▶ The task: Copy, from the material below, each line where "设备接入" shows up.

○ ○ ○ ○

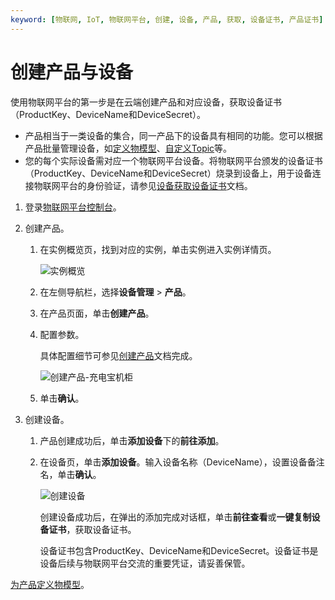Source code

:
 ```yaml
---
keyword: [物联网, IoT, 物联网平台, 创建, 设备, 产品, 获取, 设备证书, 产品证书]
---
```


# 创建产品与设备

使用物联网平台的第一步是在云端创建产品和对应设备，获取设备证书（ProductKey、DeviceName和DeviceSecret）。

-   产品相当于一类设备的集合，同一产品下的设备具有相同的功能。您可以根据产品批量管理设备，如[定义物模型](/cn.zh-CN/设备管理/物模型/单个添加物模型.md)、[自定义Topic](/cn.zh-CN/设备接入/消息通信Topic/自定义Topic.md)等。
-   您的每个实际设备需对应一个物联网平台设备。将物联网平台颁发的设备证书（ProductKey、DeviceName和DeviceSecret）烧录到设备上，用于设备连接物联网平台的身份验证，请参见[设备获取设备证书](/cn.zh-CN/设备接入/设备获取设备证书/概述.md)文档。

1.  登录[物联网平台控制台](http://iot.console.aliyun.com/)。

2.  创建产品。

    1.  在实例概览页，找到对应的实例，单击实例进入实例详情页。

        ![实例概览](https://static-aliyun-doc.oss-cn-hangzhou.aliyuncs.com/assets/img/zh-CN/9275903061/p174584.png)

    2.  在左侧导航栏，选择**设备管理** \> **产品**。

    3.  在产品页面，单击**创建产品**。

    4.  配置参数。

        具体配置细节可参见[创建产品](/cn.zh-CN/设备接入/创建产品.md)文档完成。

        ![创建产品-充电宝机柜](https://static-aliyun-doc.oss-cn-hangzhou.aliyuncs.com/assets/img/zh-CN/1448903061/p174614.gif)

    5.  单击**确认**。

3.  创建设备。

    1.  产品创建成功后，单击**添加设备**下的**前往添加**。

    2.  在设备页，单击**添加设备**。输入设备名称（DeviceName），设置设备备注名，单击**确认**。

        ![创建设备](https://static-aliyun-doc.oss-cn-hangzhou.aliyuncs.com/assets/img/zh-CN/0447749951/p101738.png)

        创建设备成功后，在弹出的添加完成对话框，单击**前往查看**或**一键复制设备证书**，获取设备证书。

        设备证书包含ProductKey、DeviceName和DeviceSecret。设备证书是设备后续与物联网平台交流的重要凭证，请妥善保管。


[为产品定义物模型](/cn.zh-CN/入门教程/快速玩转物联网平台/为产品定义物模型.md)。

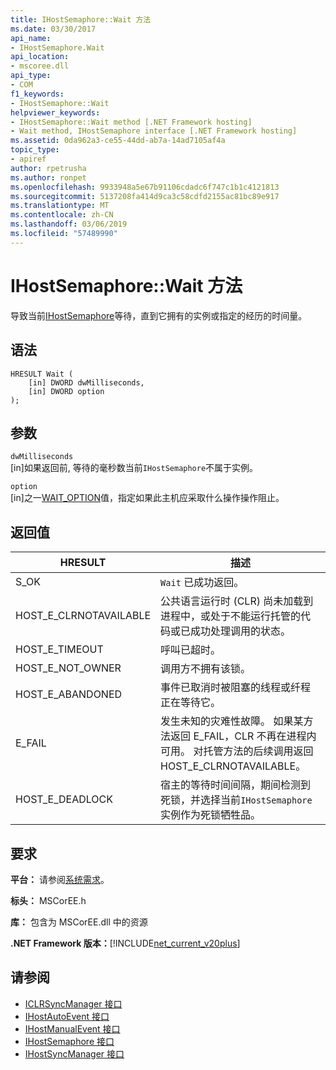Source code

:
 ```yaml
---
title: IHostSemaphore::Wait 方法
ms.date: 03/30/2017
api_name:
- IHostSemaphore.Wait
api_location:
- mscoree.dll
api_type:
- COM
f1_keywords:
- IHostSemaphore::Wait
helpviewer_keywords:
- IHostSemaphore::Wait method [.NET Framework hosting]
- Wait method, IHostSemaphore interface [.NET Framework hosting]
ms.assetid: 0da962a3-ce55-44dd-ab7a-14ad7105af4a
topic_type:
- apiref
author: rpetrusha
ms.author: ronpet
ms.openlocfilehash: 9933948a5e67b91106cdadc6f747c1b1c4121813
ms.sourcegitcommit: 5137208fa414d9ca3c58cdfd2155ac81bc89e917
ms.translationtype: MT
ms.contentlocale: zh-CN
ms.lasthandoff: 03/06/2019
ms.locfileid: "57489990"
---
```

# <a name="ihostsemaphorewait-method"></a>IHostSemaphore::Wait 方法
导致当前[IHostSemaphore](../../../../docs/framework/unmanaged-api/hosting/ihostsemaphore-interface.md)等待，直到它拥有的实例或指定的经历的时间量。  
  
## <a name="syntax"></a>语法  
  
```  
HRESULT Wait (  
    [in] DWORD dwMilliseconds,  
    [in] DWORD option  
);  
```  
  
## <a name="parameters"></a>参数  
 `dwMilliseconds`  
 [in]如果返回前, 等待的毫秒数当前`IHostSemaphore`不属于实例。  
  
 `option`  
 [in]之一[WAIT_OPTION](../../../../docs/framework/unmanaged-api/hosting/wait-option-enumeration.md)值，指定如果此主机应采取什么操作操作阻止。  
  
## <a name="return-value"></a>返回值  
  
|HRESULT|描述|  
|-------------|-----------------|  
|S_OK|`Wait` 已成功返回。|  
|HOST_E_CLRNOTAVAILABLE|公共语言运行时 (CLR) 尚未加载到进程中，或处于不能运行托管的代码或已成功处理调用的状态。|  
|HOST_E_TIMEOUT|呼叫已超时。|  
|HOST_E_NOT_OWNER|调用方不拥有该锁。|  
|HOST_E_ABANDONED|事件已取消时被阻塞的线程或纤程正在等待它。|  
|E_FAIL|发生未知的灾难性故障。 如果某方法返回 E_FAIL，CLR 不再在进程内可用。 对托管方法的后续调用返回 HOST_E_CLRNOTAVAILABLE。|  
|HOST_E_DEADLOCK|宿主的等待时间间隔，期间检测到死锁，并选择当前`IHostSemaphore`实例作为死锁牺牲品。|  
  
## <a name="requirements"></a>要求  
 **平台：** 请参阅[系统需求](../../../../docs/framework/get-started/system-requirements.md)。  
  
 **标头：** MSCorEE.h  
  
 **库：** 包含为 MSCorEE.dll 中的资源  
  
 **.NET Framework 版本：**[!INCLUDE[net_current_v20plus](../../../../includes/net-current-v20plus-md.md)]  
  
## <a name="see-also"></a>请参阅
- [ICLRSyncManager 接口](../../../../docs/framework/unmanaged-api/hosting/iclrsyncmanager-interface.md)
- [IHostAutoEvent 接口](../../../../docs/framework/unmanaged-api/hosting/ihostautoevent-interface.md)
- [IHostManualEvent 接口](../../../../docs/framework/unmanaged-api/hosting/ihostmanualevent-interface.md)
- [IHostSemaphore 接口](../../../../docs/framework/unmanaged-api/hosting/ihostsemaphore-interface.md)
- [IHostSyncManager 接口](../../../../docs/framework/unmanaged-api/hosting/ihostsyncmanager-interface.md)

○ ○ ○ ○

▶ Your solution:
-   产品相当于一类设备的集合，同一产品下的设备具有相同的功能。您可以根据产品批量管理设备，如[定义物模型](/cn.zh-CN/设备管理/物模型/单个添加物模型.md)、[自定义Topic](/cn.zh-CN/设备接入/消息通信Topic/自定义Topic.md)等。
-   您的每个实际设备需对应一个物联网平台设备。将物联网平台颁发的设备证书（ProductKey、DeviceName和DeviceSecret）烧录到设备上，用于设备连接物联网平台的身份验证，请参见[设备获取设备证书](/cn.zh-CN/设备接入/设备获取设备证书/概述.md)文档。
        具体配置细节可参见[创建产品](/cn.zh-CN/设备接入/创建产品.md)文档完成。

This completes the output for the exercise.